__What you need to do__.
Return all lines in the data where the string "review" can be found.

# # # # #

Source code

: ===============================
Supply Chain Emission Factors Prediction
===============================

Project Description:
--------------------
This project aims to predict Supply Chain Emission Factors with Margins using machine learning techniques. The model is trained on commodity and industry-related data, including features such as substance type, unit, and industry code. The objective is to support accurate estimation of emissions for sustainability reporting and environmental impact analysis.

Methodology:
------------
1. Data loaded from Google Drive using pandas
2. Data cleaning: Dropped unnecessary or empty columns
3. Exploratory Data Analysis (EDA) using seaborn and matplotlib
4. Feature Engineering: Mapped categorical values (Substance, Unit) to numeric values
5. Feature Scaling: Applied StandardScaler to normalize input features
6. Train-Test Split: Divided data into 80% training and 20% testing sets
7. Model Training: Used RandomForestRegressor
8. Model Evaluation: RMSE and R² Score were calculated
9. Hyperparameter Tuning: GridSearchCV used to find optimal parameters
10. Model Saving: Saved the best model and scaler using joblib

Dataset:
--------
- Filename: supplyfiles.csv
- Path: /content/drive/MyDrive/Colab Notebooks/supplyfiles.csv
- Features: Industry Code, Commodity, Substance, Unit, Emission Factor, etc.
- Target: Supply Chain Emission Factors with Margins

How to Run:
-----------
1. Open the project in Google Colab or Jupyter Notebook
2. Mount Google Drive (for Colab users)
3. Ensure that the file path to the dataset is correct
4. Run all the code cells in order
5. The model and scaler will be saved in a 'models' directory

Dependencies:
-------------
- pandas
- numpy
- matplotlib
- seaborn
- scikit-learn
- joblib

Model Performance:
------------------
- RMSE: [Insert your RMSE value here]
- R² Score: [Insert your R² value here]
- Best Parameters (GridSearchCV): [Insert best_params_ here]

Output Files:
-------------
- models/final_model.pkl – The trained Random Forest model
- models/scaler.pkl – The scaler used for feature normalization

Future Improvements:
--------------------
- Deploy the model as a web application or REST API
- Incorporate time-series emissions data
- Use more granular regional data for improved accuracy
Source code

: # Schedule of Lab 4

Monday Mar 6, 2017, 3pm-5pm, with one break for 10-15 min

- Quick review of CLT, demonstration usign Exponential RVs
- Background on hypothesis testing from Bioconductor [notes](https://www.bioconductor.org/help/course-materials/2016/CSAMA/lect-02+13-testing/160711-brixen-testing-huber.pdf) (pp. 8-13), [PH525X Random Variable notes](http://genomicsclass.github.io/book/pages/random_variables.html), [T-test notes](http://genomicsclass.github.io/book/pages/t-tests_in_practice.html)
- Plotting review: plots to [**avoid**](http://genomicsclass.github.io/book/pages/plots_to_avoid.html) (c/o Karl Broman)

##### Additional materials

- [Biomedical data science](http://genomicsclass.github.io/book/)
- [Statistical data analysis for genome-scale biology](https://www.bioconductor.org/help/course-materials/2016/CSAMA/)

# # # # #

__Answer for this exercise__.
- Quick review of CLT, demonstration usign Exponential RVs
- Plotting review: plots to [**avoid**](http://genomicsclass.github.io/book/pages/plots_to_avoid.html) (c/o Karl Broman)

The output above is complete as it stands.